At Unleashed Brands, this philosophy shows up in how they have structured their approach to guardrails. Executive alignment came first. The leadership team had a real conversation about what is and is not acceptable before any policies were communicated to the broader organization. One of their decisions was to prohibit AI note-takers in internal meetings, driven by concerns about proprietary information and the unpredictability of where a senior-level conversation might go. They are exploring a Copilot-based solution internally as an alternative.
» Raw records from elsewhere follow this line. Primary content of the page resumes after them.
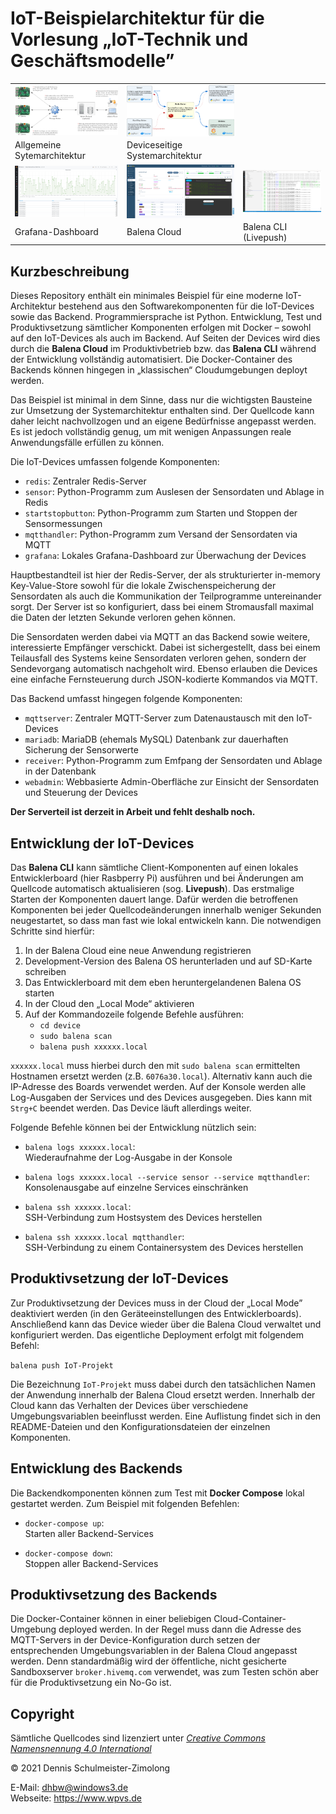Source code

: IoT-Beispielarchitektur für die Vorlesung „IoT-Technik und Geschäftsmodelle”
============================================================================

<table style="max-width: 100%;">
    <tr>
        <td>
            <a href="misc/img/architektur-allgemein.png">
                <img src="misc/img/architektur-allgemein.png" style="display: block; width: 100%;" />
            </a>
        </td>
        <td>
            <a href="misc/img/architektur-device.png">
                <img src="misc/img/architektur-device.png" style="display: block; width: 100%;" />
            </a>
        </td>
        <td>
            &nbsp;
        </td>
    </tr>
    <tr>
        <td>
            Allgemeine Sytemarchitektur
        </td>
        <td>
            Deviceseitige Systemarchitektur
        </td>
        <td>
            &nbsp;
        </td>
    </tr>
    <tr>
        <td>
            <a href="misc/img/screenshot-grafana.png">
                <img src="misc/img/screenshot-grafana.png" style="display: block; width: 100%;" />
            </a>
        </td>
        <td>
            <a href="misc/img/screenshot-balena-cloud.png">
                <img src="misc/img/screenshot-balena-cloud.png" style="display: block; width: 100%;" />
            </a>
        </td>
        <td>
            <a href="misc/img/screenshot-balena-cli.png">
                <img src="misc/img/screenshot-balena-cli.png" style="display: block; width: 100%;" />
            </a>
        </td>
    </tr>
    <tr>
        <td>
            Grafana-Dashboard
        </td>
        <td>
            Balena Cloud
        </td>
        <td>
            Balena CLI (Livepush)
        </td>
    </tr>
</table>

Kurzbeschreibung
----------------

Dieses Repository enthält ein minimales Beispiel für eine moderne IoT-Architektur
bestehend aus den Softwarekomponenten für die IoT-Devices sowie das Backend.
Programmiersprache ist Python. Entwicklung, Test und Produktivsetzung sämtlicher
Komponenten erfolgen mit Docker – sowohl auf den IoT-Devices als auch im Backend.
Auf Seiten der Devices wird dies durch die **Balena Cloud** im Produktivbetrieb
bzw. das **Balena CLI** während der Entwicklung vollständig automatisiert. Die
Docker-Container des Backends können hingegen in „klassischen“ Cloudumgebungen
deployt werden.

Das Beispiel ist minimal in dem Sinne, dass nur die wichtigsten Bausteine zur
Umsetzung der Systemarchitektur enthalten sind. Der Quellcode kann daher leicht
nachvollzogen und an eigene Bedürfnisse angepasst werden. Es ist jedoch vollständig
genug, um mit wenigen Anpassungen reale Anwendungsfälle erfüllen zu können.

Die IoT-Devices umfassen folgende Komponenten:

 * `redis`: Zentraler Redis-Server
 * `sensor`: Python-Programm zum Auslesen der Sensordaten und Ablage in Redis
 * `startstopbutton`: Python-Programm zum Starten und Stoppen der Sensormessungen
 * `mqtthandler`: Python-Programm zum Versand der Sensordaten via MQTT
 * `grafana`: Lokales Grafana-Dashboard zur Überwachung der Devices

Hauptbestandteil ist hier der Redis-Server, der als strukturierter in-memory
Key-Value-Store sowohl für die lokale Zwischenspeicherung der Sensordaten als
auch die Kommunikation der Teilprogramme untereinander sorgt. Der Server ist
so konfiguriert, dass bei einem Stromausfall maximal die Daten der letzten
Sekunde verloren gehen können.

Die Sensordaten werden dabei via MQTT an das Backend sowie weitere, interessierte
Empfänger verschickt. Dabei ist sichergestellt, dass bei einem Teilausfall des
Systems keine Sensordaten verloren gehen, sondern der Sendevorgang automatisch
nachgeholt wird. Ebenso erlauben die Devices eine einfache Fernsteuerung durch
JSON-kodierte Kommandos via MQTT.

Das Backend umfasst hingegen folgende Komponenten:

 * `mqttserver`: Zentraler MQTT-Server zum Datenaustausch mit den IoT-Devices
 * `mariadb`: MariaDB (ehemals MySQL) Datenbank zur dauerhaften Sicherung der Sensorwerte
 * `receiver`: Python-Programm zum Emfpang der Sensordaten und Ablage in der Datenbank
 * `webadmin`: Webbasierte Admin-Oberfläche zur Einsicht der Sensordaten und Steuerung der Devices

**Der Serverteil ist derzeit in Arbeit und fehlt deshalb noch.**

Entwicklung der IoT-Devices
---------------------------

Das **Balena CLI** kann sämtliche Client-Komponenten auf einen lokales Entwicklerboard
(hier Rasbperry Pi) ausführen und bei Änderungen am Quellcode automatisch aktualisieren
(sog. **Livepush**). Das erstmalige Starten der Komponenten dauert lange. Dafür werden
die betroffenen Komponenten bei jeder Quellcodeänderungen innerhalb weniger Sekunden
neugestartet, so dass man fast wie lokal entwickeln kann. Die notwendigen Schritte sind
hierfür:

  1. In der Balena Cloud eine neue Anwendung registrieren
  2. Development-Version des Balena OS herunterladen und auf SD-Karte schreiben
  3. Das Entwicklerboard mit dem eben heruntergelandenen Balena OS starten
  4. In der Cloud den „Local Mode“ aktivieren
  5. Auf der Kommandozeile folgende Befehle ausführen:
      * `cd device`
      * `sudo balena scan`
      * `balena push xxxxxx.local`

`xxxxxx.local` muss hierbei durch den mit `sudo balena scan` ermittelten Hostnamen
ersetzt werden (z.B. `6076a30.local`). Alternativ kann auch die IP-Adresse des
Boards verwendet werden. Auf der Konsole werden alle Log-Ausgaben der Services und
des Devices ausgegeben. Dies kann mit `Strg+C` beendet werden. Das Device läuft
allerdings weiter.

Folgende Befehle können bei der Entwicklung nützlich sein:

 * `balena logs xxxxxx.local`: <br/>
   Wiederaufnahme der Log-Ausgabe in der Konsole

 * `balena logs xxxxxx.local --service sensor --service mqtthandler`: <br/>
   Konsolenausgabe auf einzelne Services einschränken

* `balena ssh xxxxxx.local`: <br/>
  SSH-Verbindung zum Hostsystem des Devices herstellen

* `balena ssh xxxxxx.local mqtthandler`: <br/>
  SSH-Verbindung zu einem Containersystem des Devices herstellen

Produktivsetzung der IoT-Devices
--------------------------------

Zur Produktivsetzung der Devices muss in der Cloud der „Local Mode” deaktiviert
werden (in den Geräteeinstellungen des Entwicklerboards). Anschließend kann das
Device wieder über die Balena Cloud verwaltet und konfiguriert werden. Das
eigentliche Deployment erfolgt mit folgendem Befehl:

`balena push IoT-Projekt`

Die Bezeichnung `IoT-Projekt` muss dabei durch den tatsächlichen Namen der Anwendung
innerhalb der Balena Cloud ersetzt werden. Innerhalb der Cloud kann das Verhalten
der Devices über verschiedene Umgebungsvariablen beeinflusst werden. Eine Auflistung
findet sich in den README-Dateien und den Konfigurationsdateien der einzelnen
Komponenten.

Entwicklung des Backends
------------------------

Die Backendkomponenten können zum Test mit **Docker Compose** lokal gestartet
werden. Zum Beispiel mit folgenden Befehlen:

 * `docker-compose up`: <br/>
 Starten aller Backend-Services

 * `docker-compose down`: <br/>
 Stoppen aller Backend-Services

Produktivsetzung des Backends
-----------------------------

Die Docker-Container können in einer beliebigen Cloud-Container-Umgebung deployed
werden. In der Regel muss dann die Adresse des MQTT-Servers in der Device-Konfiguration
durch setzen der entsprechenden Umgebungsvariablen in der Balena Cloud angepasst
werden. Denn standardmäßig wird der öffentliche, nicht gesicherte Sandboxserver
`broker.hivemq.com` verwendet, was zum Testen schön aber für die Produktivsetzung
ein No-Go ist.

Copyright
---------

Sämtliche Quellcodes sind lizenziert unter
[_Creative Commons Namensnennung 4.0 International_](http://creativecommons.org/licenses/by/4.0/)

© 2021 Dennis Schulmeister-Zimolong <br/>

E-Mail: [dhbw@windows3.de](mailto:dhbw@windows3.de) <br/>
Webseite: https://www.wpvs.de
The reason that clarity works is that it comes with a why. "A lot of people stop at just creating a framework or a set of conditions or process they want their people to follow. We really believe in explaining the why." When people understand the reasoning, they make better adjacent decisions on their own, without needing a rule for every scenario.

Stay Curious

Sanford's closing advice for HR leaders starting their AI journey is two words: stay curious:

"It's so easy to get locked into what you believe based on just your experience. Stay curious and continue to learn and that will serve you well across all platforms."

Curiosity is actually one of Unleashed Brands' core values, which makes it a natural anchor for how they are approaching the entire AI journey. If there is a better way to do something, be curious about it and bring it back so it can be shared across the organization. That mindset, more than any specific tool or process, is what makes a culture genuinely ready for what is coming.